(Supplied records Opens)
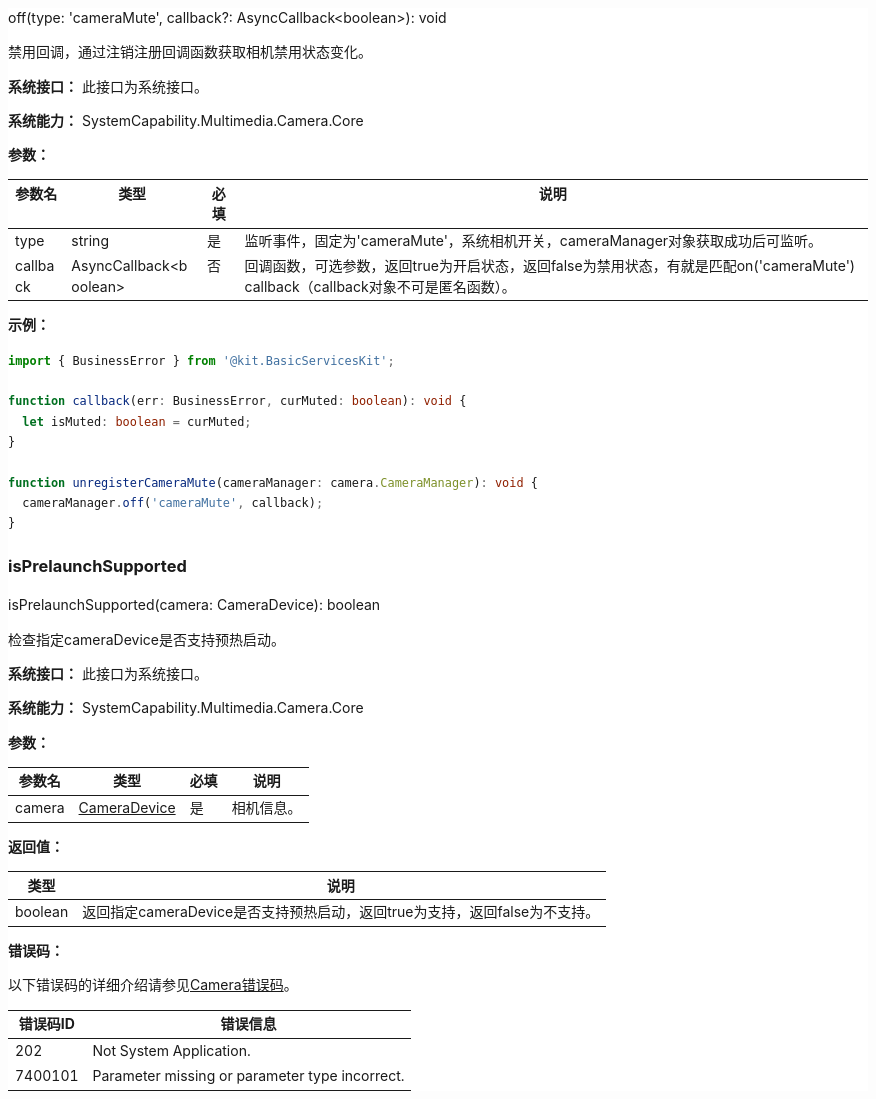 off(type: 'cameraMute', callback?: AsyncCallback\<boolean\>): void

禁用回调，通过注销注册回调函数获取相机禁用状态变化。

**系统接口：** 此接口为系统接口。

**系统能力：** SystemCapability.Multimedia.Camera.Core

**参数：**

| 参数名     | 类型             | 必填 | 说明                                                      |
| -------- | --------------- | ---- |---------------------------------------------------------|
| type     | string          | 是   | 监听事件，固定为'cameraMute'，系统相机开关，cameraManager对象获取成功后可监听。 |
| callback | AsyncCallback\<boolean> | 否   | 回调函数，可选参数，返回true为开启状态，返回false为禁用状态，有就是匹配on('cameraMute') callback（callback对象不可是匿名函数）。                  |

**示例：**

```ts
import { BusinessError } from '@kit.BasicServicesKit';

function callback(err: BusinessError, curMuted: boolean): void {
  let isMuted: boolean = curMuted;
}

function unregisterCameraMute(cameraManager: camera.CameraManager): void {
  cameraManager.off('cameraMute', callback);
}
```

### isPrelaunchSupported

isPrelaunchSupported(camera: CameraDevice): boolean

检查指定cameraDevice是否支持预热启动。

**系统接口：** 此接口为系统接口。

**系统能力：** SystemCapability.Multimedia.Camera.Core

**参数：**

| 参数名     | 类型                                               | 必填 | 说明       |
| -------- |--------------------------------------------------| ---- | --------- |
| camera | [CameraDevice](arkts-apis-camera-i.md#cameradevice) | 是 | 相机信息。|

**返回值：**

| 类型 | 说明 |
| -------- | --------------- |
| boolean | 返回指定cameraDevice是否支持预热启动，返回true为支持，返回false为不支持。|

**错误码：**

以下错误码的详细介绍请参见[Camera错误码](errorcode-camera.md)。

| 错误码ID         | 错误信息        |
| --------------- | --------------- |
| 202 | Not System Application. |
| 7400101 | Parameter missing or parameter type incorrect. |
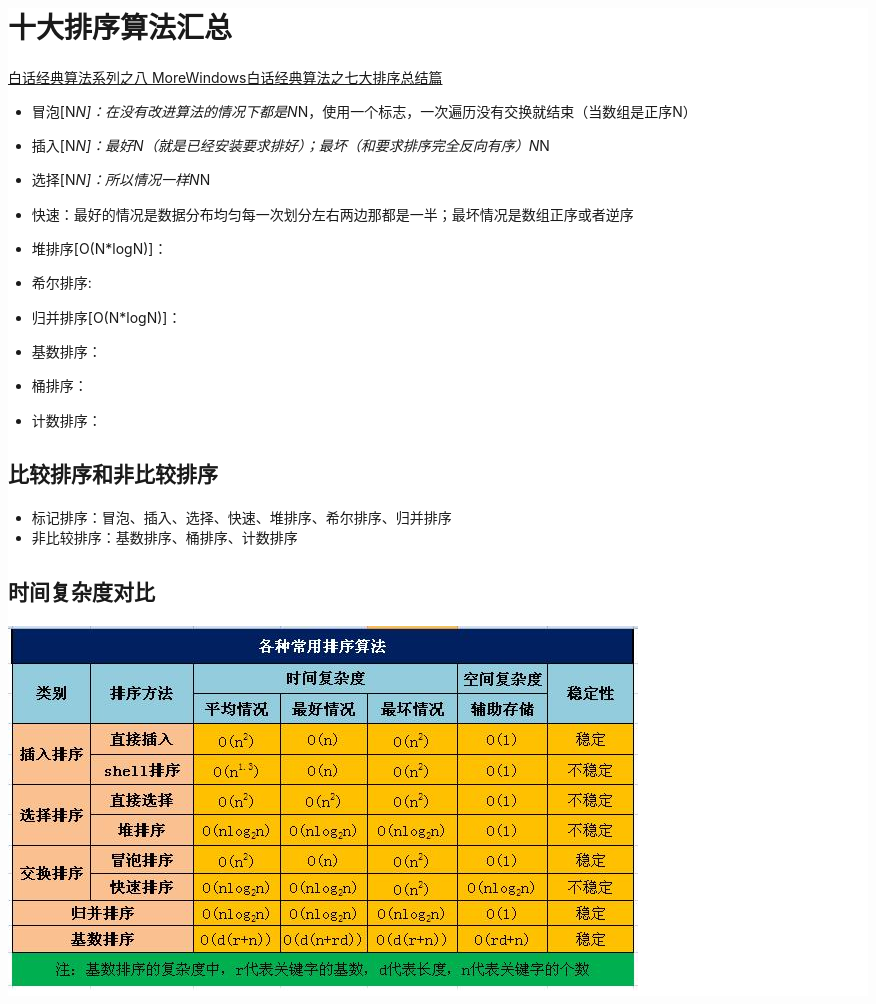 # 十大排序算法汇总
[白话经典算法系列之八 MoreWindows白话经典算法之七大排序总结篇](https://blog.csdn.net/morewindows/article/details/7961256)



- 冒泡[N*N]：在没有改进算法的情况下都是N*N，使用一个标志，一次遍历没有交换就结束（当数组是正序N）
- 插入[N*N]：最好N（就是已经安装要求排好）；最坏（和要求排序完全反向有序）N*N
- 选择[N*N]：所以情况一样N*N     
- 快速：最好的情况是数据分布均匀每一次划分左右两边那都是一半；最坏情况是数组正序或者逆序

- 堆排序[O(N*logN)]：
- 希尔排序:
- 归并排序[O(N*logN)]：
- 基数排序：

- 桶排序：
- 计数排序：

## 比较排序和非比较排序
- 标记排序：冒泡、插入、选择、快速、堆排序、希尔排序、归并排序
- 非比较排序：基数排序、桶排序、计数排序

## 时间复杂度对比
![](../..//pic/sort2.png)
(Supplied records Closes)
(Supplied records Opens)
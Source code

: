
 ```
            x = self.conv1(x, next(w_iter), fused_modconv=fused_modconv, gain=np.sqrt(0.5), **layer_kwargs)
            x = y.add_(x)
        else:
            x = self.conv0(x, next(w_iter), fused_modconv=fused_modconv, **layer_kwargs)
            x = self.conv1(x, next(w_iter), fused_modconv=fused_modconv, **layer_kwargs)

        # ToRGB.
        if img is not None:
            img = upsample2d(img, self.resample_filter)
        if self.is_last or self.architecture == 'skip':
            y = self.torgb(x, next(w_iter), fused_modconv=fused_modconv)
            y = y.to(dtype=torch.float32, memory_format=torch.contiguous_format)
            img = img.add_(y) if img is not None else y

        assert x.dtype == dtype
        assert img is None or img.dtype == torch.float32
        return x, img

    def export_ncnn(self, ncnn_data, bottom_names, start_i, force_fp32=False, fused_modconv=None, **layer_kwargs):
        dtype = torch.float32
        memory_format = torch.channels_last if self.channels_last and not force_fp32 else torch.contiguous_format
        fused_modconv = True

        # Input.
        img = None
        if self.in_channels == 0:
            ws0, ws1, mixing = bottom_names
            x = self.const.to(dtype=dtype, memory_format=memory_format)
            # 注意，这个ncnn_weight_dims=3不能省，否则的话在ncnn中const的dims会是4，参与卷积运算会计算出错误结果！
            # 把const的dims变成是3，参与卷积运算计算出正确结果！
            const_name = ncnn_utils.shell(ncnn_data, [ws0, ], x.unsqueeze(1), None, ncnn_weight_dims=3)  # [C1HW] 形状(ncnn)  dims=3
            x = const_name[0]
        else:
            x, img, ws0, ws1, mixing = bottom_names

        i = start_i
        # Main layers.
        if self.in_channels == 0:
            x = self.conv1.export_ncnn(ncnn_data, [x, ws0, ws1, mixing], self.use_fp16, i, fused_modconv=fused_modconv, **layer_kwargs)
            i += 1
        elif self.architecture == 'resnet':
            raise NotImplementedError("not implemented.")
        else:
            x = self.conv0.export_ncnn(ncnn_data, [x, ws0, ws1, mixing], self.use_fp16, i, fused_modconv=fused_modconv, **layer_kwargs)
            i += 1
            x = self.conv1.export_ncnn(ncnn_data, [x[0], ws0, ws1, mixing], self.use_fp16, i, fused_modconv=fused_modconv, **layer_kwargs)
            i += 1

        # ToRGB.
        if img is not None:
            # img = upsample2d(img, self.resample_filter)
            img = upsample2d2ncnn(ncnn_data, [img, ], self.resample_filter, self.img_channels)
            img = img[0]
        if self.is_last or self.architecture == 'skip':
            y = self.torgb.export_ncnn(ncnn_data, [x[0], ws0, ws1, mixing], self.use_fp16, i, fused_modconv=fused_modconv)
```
(Supplied records Closes)
# [Problem description]
Please show each line in the records above that contains "next".

# [Your solution]
            x = self.conv1(x, next(w_iter), fused_modconv=fused_modconv, gain=np.sqrt(0.5), **layer_kwargs)
            x = self.conv0(x, next(w_iter), fused_modconv=fused_modconv, **layer_kwargs)
            x = self.conv1(x, next(w_iter), fused_modconv=fused_modconv, **layer_kwargs)
            y = self.torgb(x, next(w_iter), fused_modconv=fused_modconv)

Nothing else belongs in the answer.